(Your goal): Your answer must be an exact copy of the listing, with the images left out.

──────────────────────────────

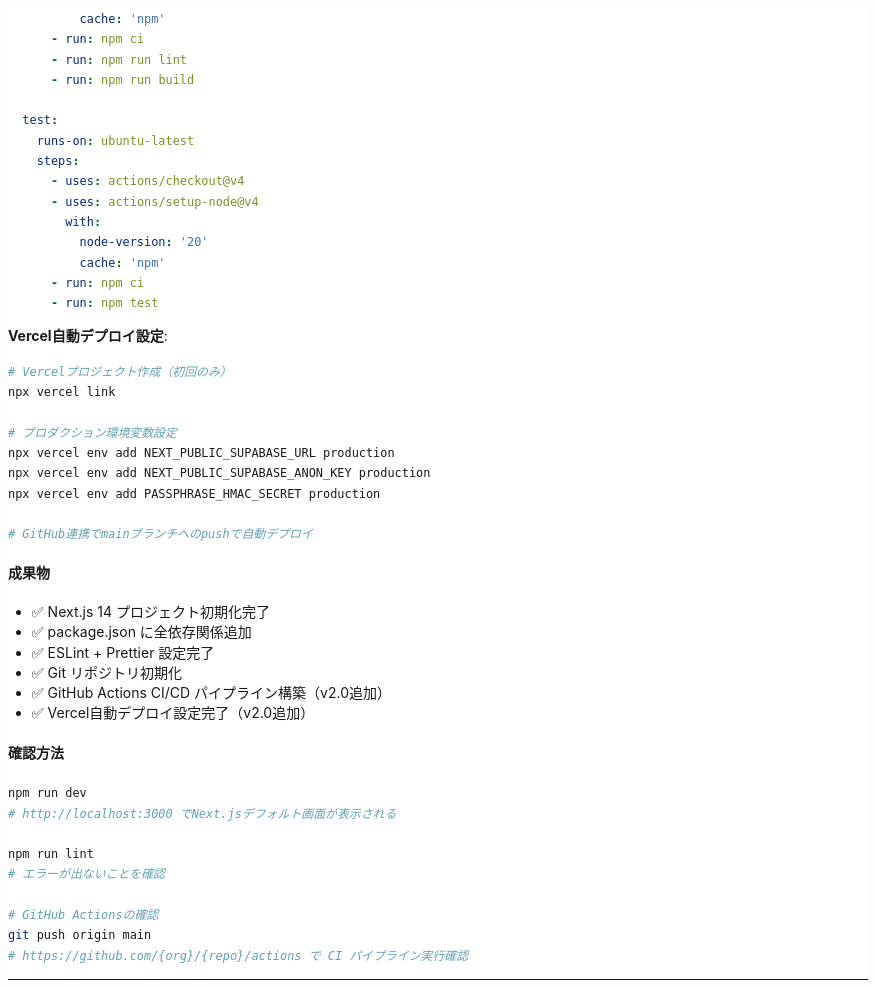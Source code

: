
 ```yaml
          cache: 'npm'
      - run: npm ci
      - run: npm run lint
      - run: npm run build

  test:
    runs-on: ubuntu-latest
    steps:
      - uses: actions/checkout@v4
      - uses: actions/setup-node@v4
        with:
          node-version: '20'
          cache: 'npm'
      - run: npm ci
      - run: npm test
```

**Vercel自動デプロイ設定**:
```bash
# Vercelプロジェクト作成（初回のみ）
npx vercel link

# プロダクション環境変数設定
npx vercel env add NEXT_PUBLIC_SUPABASE_URL production
npx vercel env add NEXT_PUBLIC_SUPABASE_ANON_KEY production
npx vercel env add PASSPHRASE_HMAC_SECRET production

# GitHub連携でmainブランチへのpushで自動デプロイ
```

#### 成果物
- ✅ Next.js 14 プロジェクト初期化完了
- ✅ package.json に全依存関係追加
- ✅ ESLint + Prettier 設定完了
- ✅ Git リポジトリ初期化
- ✅ GitHub Actions CI/CD パイプライン構築（v2.0追加）
- ✅ Vercel自動デプロイ設定完了（v2.0追加）

#### 確認方法
```bash
npm run dev
# http://localhost:3000 でNext.jsデフォルト画面が表示される

npm run lint
# エラーが出ないことを確認

# GitHub Actionsの確認
git push origin main
# https://github.com/{org}/{repo}/actions で CI パイプライン実行確認
```

---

──────────────────────────────

(Solved problem):
Source code

:
 ```yaml
          cache: 'npm'
      - run: npm ci
      - run: npm run lint
      - run: npm run build

  test:
    runs-on: ubuntu-latest
    steps:
      - uses: actions/checkout@v4
      - uses: actions/setup-node@v4
        with:
          node-version: '20'
          cache: 'npm'
      - run: npm ci
      - run: npm test
```

**Vercel自動デプロイ設定**:
```bash
# Vercelプロジェクト作成（初回のみ）
npx vercel link

# プロダクション環境変数設定
npx vercel env add NEXT_PUBLIC_SUPABASE_URL production
npx vercel env add NEXT_PUBLIC_SUPABASE_ANON_KEY production
npx vercel env add PASSPHRASE_HMAC_SECRET production

# GitHub連携でmainブランチへのpushで自動デプロイ
```

#### 成果物
- ✅ Next.js 14 プロジェクト初期化完了
- ✅ package.json に全依存関係追加
- ✅ ESLint + Prettier 設定完了
- ✅ Git リポジトリ初期化
- ✅ GitHub Actions CI/CD パイプライン構築（v2.0追加）
- ✅ Vercel自動デプロイ設定完了（v2.0追加）

#### 確認方法
```bash
npm run dev
# http://localhost:3000 でNext.jsデフォルト画面が表示される

npm run lint
# エラーが出ないことを確認

# GitHub Actionsの確認
git push origin main
# https://github.com/{org}/{repo}/actions で CI パイプライン実行確認
```

---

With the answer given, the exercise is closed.